“OF COURSE, I could have gone to India to do this, but where’s the mystery in that?” asks Taken By Trees’ Victoria Bergsman, once the cool but hot Swedish voice of The Concretes and Peter Bjorn & John’s Young Folks.

She picked Pakistan for her less-concrete adventures, drawn to the Sufi musicians’ way of playing to enter a trance-like state. Such a state would not come so easily to Bergsman, who had to overcome bureaucracy, cultural differences and the opposition of the Swedish government, who could not guarantee her safe passage.

Nevertheless, barriers were overcome, even the small problem of the electricity going off every third hour, and so the union of magical Sufi sounds and beats and Bergman’s songs of mystery and wonder bore fruit, although not quite so fruitfully as this year’s Scottish-Japanese liaison of The Pastels and Tenniscoats.
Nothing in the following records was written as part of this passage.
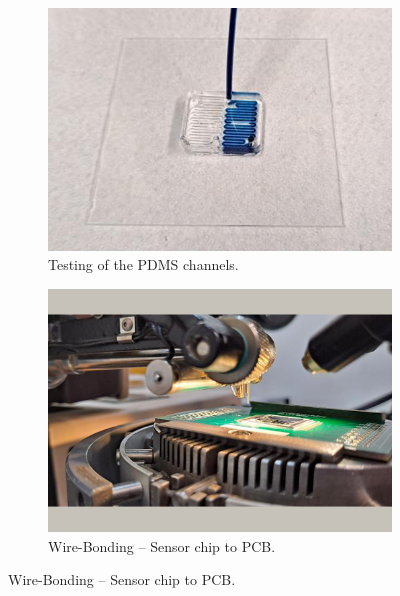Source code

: \begin{figure}[!ht]
    \centering
    \begin{subfigure}[b]{.475\linewidth}
        \centering
        \includegraphics[width=\linewidth]{images/appendix_b/test.png}
        \caption{Testing of the PDMS channels.}
        \label{figure:mf-test}
    \end{subfigure}
    \hfill
    \centering
    \begin{subfigure}[b]{.475\linewidth}
        \centering
        \includegraphics[width=\linewidth]{images/appendix_b/wirebonding.png}
        \caption{Wire-Bonding -- Sensor chip to PCB.}
        \label{figure:mf-wbonding}
    \end{subfigure}

    \bigskip
    

\end{figure}
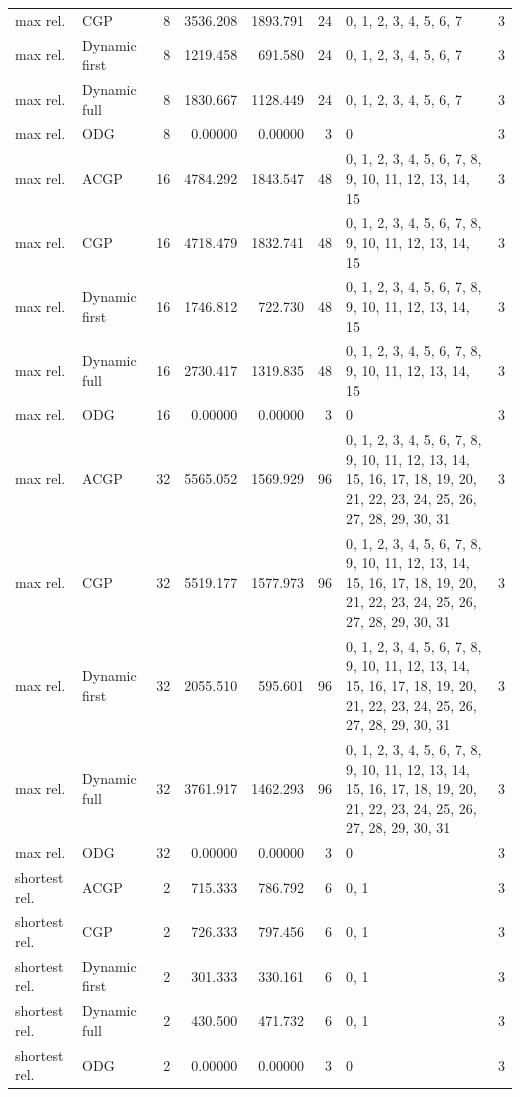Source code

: \documentclass[10pt,a4paper]{article}
\begin{document}
\begin{longtable}{@{}p{23mm}p{29mm}rrrrp{36mm}r@{}}
max rel. & CGP & 8 & 3536.208 & 1893.791 & 24 & 0, 1, 2, 3, 4, 5, 6, 7 & 3 \\
max rel. & Dynamic first & 8 & 1219.458 & 691.580 & 24 & 0, 1, 2, 3, 4, 5, 6, 7 & 3 \\
max rel. & Dynamic full & 8 & 1830.667 & 1128.449 & 24 & 0, 1, 2, 3, 4, 5, 6, 7 & 3 \\
max rel. & ODG & 8 & 0.00000 & 0.00000 & 3 & 0 & 3 \\
max rel. & ACGP & 16 & 4784.292 & 1843.547 & 48 & 0, 1, 2, 3, 4, 5, 6, 7, 8, 9, 10, 11, 12, 13, 14, 15 & 3 \\
max rel. & CGP & 16 & 4718.479 & 1832.741 & 48 & 0, 1, 2, 3, 4, 5, 6, 7, 8, 9, 10, 11, 12, 13, 14, 15 & 3 \\
max rel. & Dynamic first & 16 & 1746.812 & 722.730 & 48 & 0, 1, 2, 3, 4, 5, 6, 7, 8, 9, 10, 11, 12, 13, 14, 15 & 3 \\
max rel. & Dynamic full & 16 & 2730.417 & 1319.835 & 48 & 0, 1, 2, 3, 4, 5, 6, 7, 8, 9, 10, 11, 12, 13, 14, 15 & 3 \\
max rel. & ODG & 16 & 0.00000 & 0.00000 & 3 & 0 & 3 \\
max rel. & ACGP & 32 & 5565.052 & 1569.929 & 96 & 0, 1, 2, 3, 4, 5, 6, 7, 8, 9, 10, 11, 12, 13, 14, 15, 16, 17, 18, 19, 20, 21, 22, 23, 24, 25, 26, 27, 28, 29, 30, 31 & 3 \\
max rel. & CGP & 32 & 5519.177 & 1577.973 & 96 & 0, 1, 2, 3, 4, 5, 6, 7, 8, 9, 10, 11, 12, 13, 14, 15, 16, 17, 18, 19, 20, 21, 22, 23, 24, 25, 26, 27, 28, 29, 30, 31 & 3 \\
max rel. & Dynamic first & 32 & 2055.510 & 595.601 & 96 & 0, 1, 2, 3, 4, 5, 6, 7, 8, 9, 10, 11, 12, 13, 14, 15, 16, 17, 18, 19, 20, 21, 22, 23, 24, 25, 26, 27, 28, 29, 30, 31 & 3 \\
max rel. & Dynamic full & 32 & 3761.917 & 1462.293 & 96 & 0, 1, 2, 3, 4, 5, 6, 7, 8, 9, 10, 11, 12, 13, 14, 15, 16, 17, 18, 19, 20, 21, 22, 23, 24, 25, 26, 27, 28, 29, 30, 31 & 3 \\
max rel. & ODG & 32 & 0.00000 & 0.00000 & 3 & 0 & 3 \\
shortest rel. & ACGP & 2 & 715.333 & 786.792 & 6 & 0, 1 & 3 \\
shortest rel. & CGP & 2 & 726.333 & 797.456 & 6 & 0, 1 & 3 \\
shortest rel. & Dynamic first & 2 & 301.333 & 330.161 & 6 & 0, 1 & 3 \\
shortest rel. & Dynamic full & 2 & 430.500 & 471.732 & 6 & 0, 1 & 3 \\
shortest rel. & ODG & 2 & 0.00000 & 0.00000 & 3 & 0 & 3 \\

\end{longtable}
\end{document}
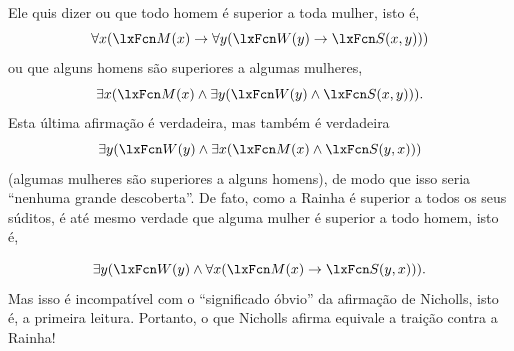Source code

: Ele quis dizer ou que todo homem é superior a toda mulher, isto é,
\[
\forall x(\atom{M}{x} \eif \forall y(\atom{W}{y} \eif \atom{S}{x,y}))
\]
ou que alguns homens são superiores a algumas mulheres,
\[
\exists x(\atom{M}{x} \eand \exists y(\atom{W}{y} \eand \atom{S}{x,y})).
\]
Esta última afirmação é verdadeira, mas também é verdadeira
\[
\exists y(\atom{W}{y} \eand \exists x(\atom{M}{x} \eand \atom{S}{y,x}))
\]
(algumas mulheres são superiores a alguns homens), de modo que isso seria \textquotedblleft nenhuma grande descoberta\textquotedblright{}. De fato, como a Rainha é superior a todos os seus súditos, é até mesmo verdade que alguma mulher é superior a todo homem, isto é,



\[
\exists y(\atom{W}{y} \land \forall x(\atom{M}{x} \eif \atom{S}{y,x})).
\]
Mas isso é incompatível com o \textquotedblleft significado óbvio\textquotedblright{} da afirmação de Nicholls, isto é, a primeira leitura. Portanto, o que Nicholls afirma equivale a traição contra a Rainha!



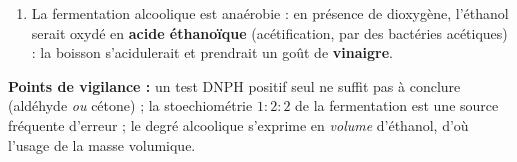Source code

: \documentclass[11pt]{article}
\newcommand{\cle}[1]{{\popxbold\color{popdark}#1}}
\begin{document}
\begin{corrige}
\begin{enumerate}
\begin{enumerate}
Degré alcoolique : $\dfrac{291}{2500} \times 100 \approx \boxed{11{,}6\ \%}$ en volume, soit environ $11{,}6$ degrés.
\item La fermentation alcoolique est \cle{anaérobie} : en présence de dioxygène, l'éthanol serait oxydé en \textbf{acide éthanoïque} (acétification, par des bactéries acétiques) : la boisson s'acidulerait et prendrait un goût de \textbf{vinaigre}.
\end{enumerate}
\end{enumerate}
\textbf{Points de vigilance :} un test DNPH positif seul ne suffit pas à conclure (aldéhyde \emph{ou} cétone) ; la stoechiométrie $1:2:2$ de la fermentation est une source fréquente d'erreur ; le degré alcoolique s'exprime en \emph{volume} d'éthanol, d'où l'usage de la masse volumique.
\end{corrige}
\end{document}

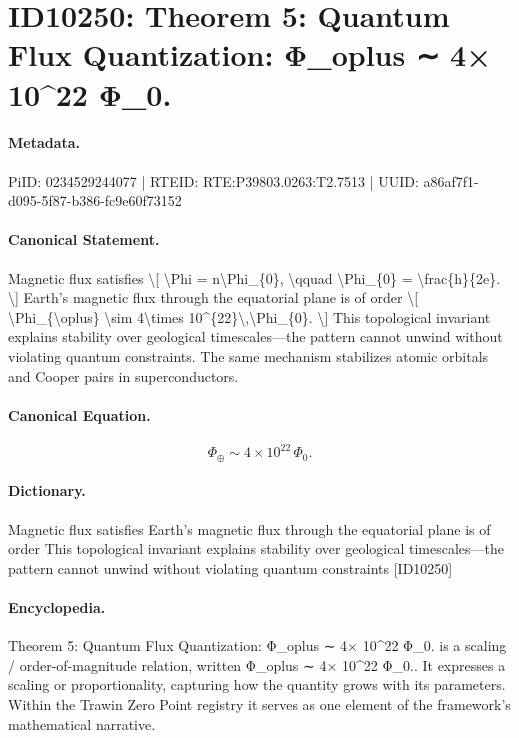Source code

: \section*{ID10250: Theorem 5: Quantum Flux Quantization: Φ\_oplus ∼ 4× 10\textasciicircum{}22 Φ\_0.}
\paragraph{Metadata.}
PiID: 0234529244077 | RTEID: RTE:P39803.0263:T2.7513 | UUID: a86af7f1-d095-5f87-b386-fc9e60f73152

\paragraph{Canonical Statement.}
Magnetic flux satisfies \textbackslash{}[ \textbackslash{}Phi = n\textbackslash{}Phi\_\{0\}, \textbackslash{}qquad \textbackslash{}Phi\_\{0\} = \textbackslash{}frac\{h\}\{2e\}. \textbackslash{}] Earth's magnetic flux through the equatorial plane is of order \textbackslash{}[ \textbackslash{}Phi\_\{\textbackslash{}oplus\} \textbackslash{}sim 4\textbackslash{}times 10\textasciicircum{}\{22\}\textbackslash{},\textbackslash{}Phi\_\{0\}. \textbackslash{}] This topological invariant explains stability over geological timescales—the pattern cannot unwind without violating quantum constraints. The same mechanism stabilizes atomic orbitals and Cooper pairs in superconductors.

\paragraph{Canonical Equation.}
\[
\Phi_{\oplus} \sim 4\times 10^{22}\,\Phi_{0}.
\]

\paragraph{Dictionary.}
Magnetic flux satisfies Earth's magnetic flux through the equatorial plane is of order This topological invariant explains stability over geological timescales—the pattern cannot unwind without violating quantum constraints [ID10250]

\paragraph{Encyclopedia.}
Theorem 5: Quantum Flux Quantization: Φ\_oplus ∼ 4× 10\textasciicircum{}22 Φ\_0. is a scaling / order-of-magnitude relation, written Φ\_oplus ∼ 4× 10\textasciicircum{}22 Φ\_0.. It expresses a scaling or proportionality, capturing how the quantity grows with its parameters. Within the Trawin Zero Point registry it serves as one element of the framework's mathematical narrative.
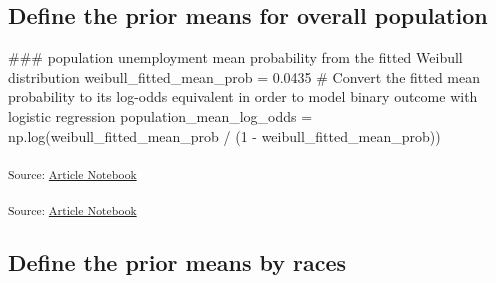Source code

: \documentclass[
]{agujournal2019}
\newenvironment{Shaded}{\begin{snugshade}}{\end{snugshade}}
\newcommand{\CommentTok}[1]{\textcolor[rgb]{0.37,0.37,0.37}{#1}}
\newcommand{\DecValTok}[1]{\textcolor[rgb]{0.68,0.00,0.00}{#1}}
\newcommand{\FloatTok}[1]{\textcolor[rgb]{0.68,0.00,0.00}{#1}}
\newcommand{\NormalTok}[1]{\textcolor[rgb]{0.00,0.23,0.31}{#1}}
\newcommand{\OperatorTok}[1]{\textcolor[rgb]{0.37,0.37,0.37}{#1}}
\begin{document}
\subsection{Define the prior means for overall
population}\label{define-the-prior-means-for-overall-population}

\begin{Shaded}
\begin{Highlighting}[]
\CommentTok{\#\#\# population unemployment mean probability from the fitted Weibull distribution}
\NormalTok{weibull\_fitted\_mean\_prob }\OperatorTok{=} \FloatTok{0.0435}
\CommentTok{\# Convert the fitted mean probability to its log{-}odds equivalent in order to model binary outcome with logistic regression}
\NormalTok{population\_mean\_log\_odds }\OperatorTok{=}\NormalTok{ np.log(weibull\_fitted\_mean\_prob }\OperatorTok{/}\NormalTok{ (}\DecValTok{1} \OperatorTok{{-}}\NormalTok{ weibull\_fitted\_mean\_prob))}
\end{Highlighting}
\end{Shaded}

\textsubscript{Source:
\href{https://mw1296.github.io/dsan5650_social_causal_inference/index.qmd.html}{Article
Notebook}}

\textsubscript{Source:
\href{https://mw1296.github.io/dsan5650_social_causal_inference/index.qmd.html}{Article
Notebook}}

\subsection{Define the prior means by
races}\label{define-the-prior-means-by-races}
\end{document}
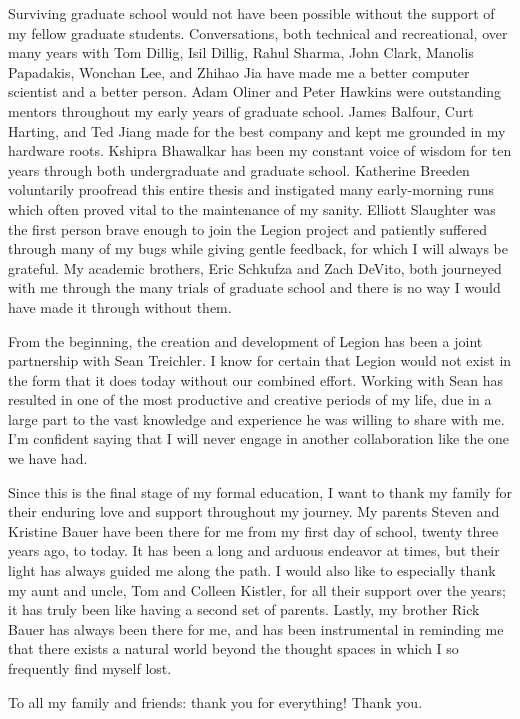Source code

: Surviving graduate school would not have been possible 
without the support of my fellow graduate students. Conversations,
both technical and recreational, over many years with Tom Dillig, 
Isil Dillig, Rahul Sharma, John Clark, Manolis Papadakis, 
Wonchan Lee, and Zhihao Jia have made me a better computer scientist
and a better person. Adam Oliner and Peter Hawkins were outstanding 
mentors throughout my early years of graduate school. James Balfour, 
Curt Harting, and Ted Jiang made for the best company and kept me grounded 
in my hardware roots. Kshipra Bhawalkar has been my constant
voice of wisdom for ten years through both undergraduate and graduate school.
Katherine Breeden voluntarily proofread this entire thesis and instigated 
many early-morning runs which often proved vital to the maintenance
of my sanity. Elliott Slaughter was the first person brave
enough to join the Legion project and patiently suffered through
many of my bugs while giving gentle feedback, for which I will
always be grateful. My academic brothers, Eric Schkufza and Zach DeVito,
both journeyed with me through the many trials of graduate school
and there is no way I would have made it through without them.

From the beginning, the creation and development of Legion has been
a joint partnership with Sean Treichler. I know for certain that 
Legion would not exist in the form that it does today without our 
combined effort. Working with Sean has resulted in one of the most
productive and creative periods of my life, due in a large part to the 
vast knowledge and experience he was willing to share with me. I'm
confident saying that I will never engage in another collaboration 
like the one we have had.

Since this is the final stage of my formal education, I want to thank
my family for their enduring love and support throughout my 
journey. My parents Steven and Kristine Bauer have been there 
for me from my first day of school, twenty three years ago, to today. 
It has been a long and arduous endeavor at times, but their light 
has always guided me along the path. I would also like to especially
thank my aunt and uncle, 
Tom and Colleen Kistler, for all their support over the years; it
has truly been like having a second set of parents. Lastly, my
brother Rick Bauer has always been there for me, and has been
instrumental in reminding me that there exists a natural world 
beyond the thought spaces in which I so frequently find myself lost.

To all my family and friends: thank you for everything! Thank you.

\afterpreface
Whereas the notion of a woman being in charge of a recording session was initially anathema to the Pakistani players, One Dove’s Dot Allison had no such problems in drawing Peter Doherty, Paul Weller and The Bad Seeds’ Mick Harvey to her Scottish lair for her third solo album. “Dot is like some gifted child locked in the attic of the music industry,” said Doherty, in an apt appraisal of her filmic, distant yet beckoning songs. Doherty plays the young buck, Weller the old roué, Allison the noir siren. Beautiful, but creepy as space.